STORED DATA.
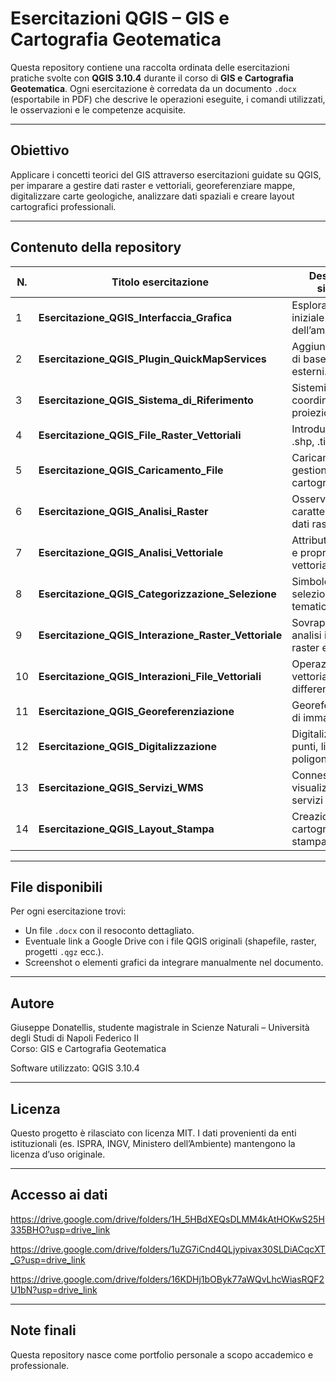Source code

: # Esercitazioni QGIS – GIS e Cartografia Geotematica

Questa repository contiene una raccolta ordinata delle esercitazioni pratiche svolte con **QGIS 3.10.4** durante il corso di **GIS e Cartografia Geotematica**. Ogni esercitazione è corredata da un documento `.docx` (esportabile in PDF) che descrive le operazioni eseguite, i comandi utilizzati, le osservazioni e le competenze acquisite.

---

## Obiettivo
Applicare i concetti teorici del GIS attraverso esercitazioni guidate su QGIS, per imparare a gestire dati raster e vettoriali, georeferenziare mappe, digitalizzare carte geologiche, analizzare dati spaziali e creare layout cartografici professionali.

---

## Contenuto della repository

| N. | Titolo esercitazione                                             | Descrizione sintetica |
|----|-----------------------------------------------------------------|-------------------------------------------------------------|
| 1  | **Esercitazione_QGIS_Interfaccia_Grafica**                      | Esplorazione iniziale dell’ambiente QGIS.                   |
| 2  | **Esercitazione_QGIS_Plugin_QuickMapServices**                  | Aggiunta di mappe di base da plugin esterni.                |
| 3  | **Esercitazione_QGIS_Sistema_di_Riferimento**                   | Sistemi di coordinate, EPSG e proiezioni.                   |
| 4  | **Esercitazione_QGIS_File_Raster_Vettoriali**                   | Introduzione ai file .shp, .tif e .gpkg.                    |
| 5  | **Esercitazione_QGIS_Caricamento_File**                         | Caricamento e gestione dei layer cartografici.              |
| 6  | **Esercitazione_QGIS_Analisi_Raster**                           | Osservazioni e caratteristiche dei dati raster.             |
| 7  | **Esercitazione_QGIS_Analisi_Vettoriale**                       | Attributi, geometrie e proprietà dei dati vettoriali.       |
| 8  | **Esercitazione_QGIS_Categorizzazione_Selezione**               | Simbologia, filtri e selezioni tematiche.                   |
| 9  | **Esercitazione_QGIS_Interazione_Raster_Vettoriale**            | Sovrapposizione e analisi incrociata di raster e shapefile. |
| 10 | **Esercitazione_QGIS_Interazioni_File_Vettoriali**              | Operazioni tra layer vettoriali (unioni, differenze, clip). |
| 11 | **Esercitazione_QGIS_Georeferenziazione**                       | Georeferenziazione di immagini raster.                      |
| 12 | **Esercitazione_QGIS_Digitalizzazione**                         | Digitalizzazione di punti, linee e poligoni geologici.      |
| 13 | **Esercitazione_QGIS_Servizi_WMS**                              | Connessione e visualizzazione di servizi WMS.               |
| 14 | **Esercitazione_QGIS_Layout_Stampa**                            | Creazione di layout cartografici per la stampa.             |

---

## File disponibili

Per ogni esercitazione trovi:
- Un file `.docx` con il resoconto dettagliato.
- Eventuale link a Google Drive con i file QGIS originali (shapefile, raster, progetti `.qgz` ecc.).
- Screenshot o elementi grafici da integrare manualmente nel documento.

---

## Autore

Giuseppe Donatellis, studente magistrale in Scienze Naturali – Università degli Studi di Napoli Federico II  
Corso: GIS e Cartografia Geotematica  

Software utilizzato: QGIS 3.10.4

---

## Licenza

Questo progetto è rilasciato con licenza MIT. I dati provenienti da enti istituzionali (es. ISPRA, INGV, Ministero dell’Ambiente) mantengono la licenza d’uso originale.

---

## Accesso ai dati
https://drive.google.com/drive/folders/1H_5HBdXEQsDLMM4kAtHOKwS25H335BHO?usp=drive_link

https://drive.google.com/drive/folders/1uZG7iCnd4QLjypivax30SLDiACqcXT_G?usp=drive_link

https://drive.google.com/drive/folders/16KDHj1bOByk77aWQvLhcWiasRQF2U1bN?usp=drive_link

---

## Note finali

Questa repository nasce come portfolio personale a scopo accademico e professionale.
---
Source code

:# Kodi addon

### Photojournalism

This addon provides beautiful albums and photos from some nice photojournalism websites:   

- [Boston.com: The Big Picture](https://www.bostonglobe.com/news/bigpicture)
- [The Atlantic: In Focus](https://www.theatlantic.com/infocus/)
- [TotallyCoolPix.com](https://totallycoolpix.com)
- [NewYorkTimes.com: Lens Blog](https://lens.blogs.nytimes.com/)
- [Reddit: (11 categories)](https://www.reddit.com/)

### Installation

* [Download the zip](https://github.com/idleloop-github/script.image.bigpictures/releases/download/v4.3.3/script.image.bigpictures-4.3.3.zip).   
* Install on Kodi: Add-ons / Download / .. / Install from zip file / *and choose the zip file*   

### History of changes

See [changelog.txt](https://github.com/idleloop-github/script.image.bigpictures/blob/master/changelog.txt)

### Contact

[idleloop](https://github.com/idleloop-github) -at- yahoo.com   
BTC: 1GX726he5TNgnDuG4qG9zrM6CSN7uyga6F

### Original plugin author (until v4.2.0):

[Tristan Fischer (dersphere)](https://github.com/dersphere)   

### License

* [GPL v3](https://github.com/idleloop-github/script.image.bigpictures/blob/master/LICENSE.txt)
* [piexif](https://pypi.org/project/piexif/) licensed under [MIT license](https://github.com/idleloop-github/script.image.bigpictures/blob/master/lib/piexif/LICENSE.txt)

EXERCISE INSTRUCTIONS. Looking at the entries above, can you reproduce exactly the lines from the one that holds "- [The Atlantic: In" through the one that holds "[piexif](https://pypi.org/project/piexif/) licensed under", and only those?

EXPECTED OUTPUT.
- [The Atlantic: In Focus](https://www.theatlantic.com/infocus/)
- [TotallyCoolPix.com](https://totallycoolpix.com)
- [NewYorkTimes.com: Lens Blog](https://lens.blogs.nytimes.com/)
- [Reddit: (11 categories)](https://www.reddit.com/)

### Installation

* [Download the zip](https://github.com/idleloop-github/script.image.bigpictures/releases/download/v4.3.3/script.image.bigpictures-4.3.3.zip).   
* Install on Kodi: Add-ons / Download / .. / Install from zip file / *and choose the zip file*   

### History of changes

See [changelog.txt](https://github.com/idleloop-github/script.image.bigpictures/blob/master/changelog.txt)

### Contact

[idleloop](https://github.com/idleloop-github) -at- yahoo.com   
BTC: 1GX726he5TNgnDuG4qG9zrM6CSN7uyga6F

### Original plugin author (until v4.2.0):

[Tristan Fischer (dersphere)](https://github.com/dersphere)   

### License

* [GPL v3](https://github.com/idleloop-github/script.image.bigpictures/blob/master/LICENSE.txt)
* [piexif](https://pypi.org/project/piexif/) licensed under [MIT license](https://github.com/idleloop-github/script.image.bigpictures/blob/master/lib/piexif/LICENSE.txt)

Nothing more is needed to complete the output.